With Leclerc so desperate to make up for his mistake that saw him crash out of the lead in France, Budapest was his race to win as he led at the halfway stage and had both George Russell and his own team-mate Sainz between himself and the recovering Verstappen. On a track that is hard to overtake on, it was still a very strong position despite the Red Bull pace.
Alpine had shown that the hard tyre was not switching in the way that was expected
It’s true that Ferrari was not particularly quick on Sunday after showing the expected dominant Friday pace – as Mark Hughes points out – but all of the signs were there to tell it what not to do.
Ferrari hadn’t tried the hard tyre on Friday but other teams had and were clearly avoiding it. Even Pirelli was openly saying pre-race that the hard was going to be a tyre that most teams would hope to not use, because it was both slow and going to be near-impossible to warm-up in cool conditions.
That Ferrari thought a higher-grip track on race day would help get performance from the hard overlooks the fact it had been wet for most of the morning on Sunday, to such an extent the Formula 3 race was run almost exclusively on wet tyres. With only F2 running after that, the track was green, and no better than it would have been on Friday in FP2.
But the glaring warning light for Ferrari came from Alpine. Completely committed to the one-stop – with only one set of mediums available for the race – Fernando Alonso and Esteban Ocon both took on hard tyres on lap 21 and 23 respectively. They provided the example for all other teams that the tyre was not switching on in the way expected.
“When we fitted the hard our simulation was that it would be a difficult couple of laps of warm-up, they would have been slower than the mediums for 10 or 11 laps but then they would have come back by the end of the stint – and it was a 30-lap stint,” Mattia Binotto said after the race.
“So we fitted the hard tires at the time because it was a 30-lap stint and we were trying to protect position to Max and it would have been too long certainly on the soft. Our choice and our analysis was, yes, it would be difficult at the start of the stint but it would come back by the end.”

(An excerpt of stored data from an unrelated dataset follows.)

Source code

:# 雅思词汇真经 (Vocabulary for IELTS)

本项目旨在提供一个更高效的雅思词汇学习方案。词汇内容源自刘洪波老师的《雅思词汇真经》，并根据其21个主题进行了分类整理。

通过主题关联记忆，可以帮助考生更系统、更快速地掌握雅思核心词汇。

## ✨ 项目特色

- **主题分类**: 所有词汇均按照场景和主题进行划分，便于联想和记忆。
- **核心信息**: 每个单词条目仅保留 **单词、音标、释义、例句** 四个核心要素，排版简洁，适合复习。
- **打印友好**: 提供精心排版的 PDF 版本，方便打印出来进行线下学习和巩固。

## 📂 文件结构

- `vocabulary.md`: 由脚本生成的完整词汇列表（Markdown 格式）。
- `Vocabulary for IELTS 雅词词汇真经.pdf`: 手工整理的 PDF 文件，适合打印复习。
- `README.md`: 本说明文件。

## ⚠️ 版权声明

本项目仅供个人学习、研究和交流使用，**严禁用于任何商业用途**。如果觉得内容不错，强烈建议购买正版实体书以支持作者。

Except, Leclerc was brought in some 17 laps after Alonso had taken on the hard tyre, and at that stage of the race the Spaniard’s pace had not improved from what he had been capable of at the start of the stint despite the fuel load going down, and nor had Ocon’s ahead of him.
The strategists are paid to look at such scenarios and work out the quickest way to the end of the race. Alpine was showing Ferrari that the hard tyre was not it, but the warning wasn’t heeded. Despite that, Binotto attempted to direct the blame away from his team.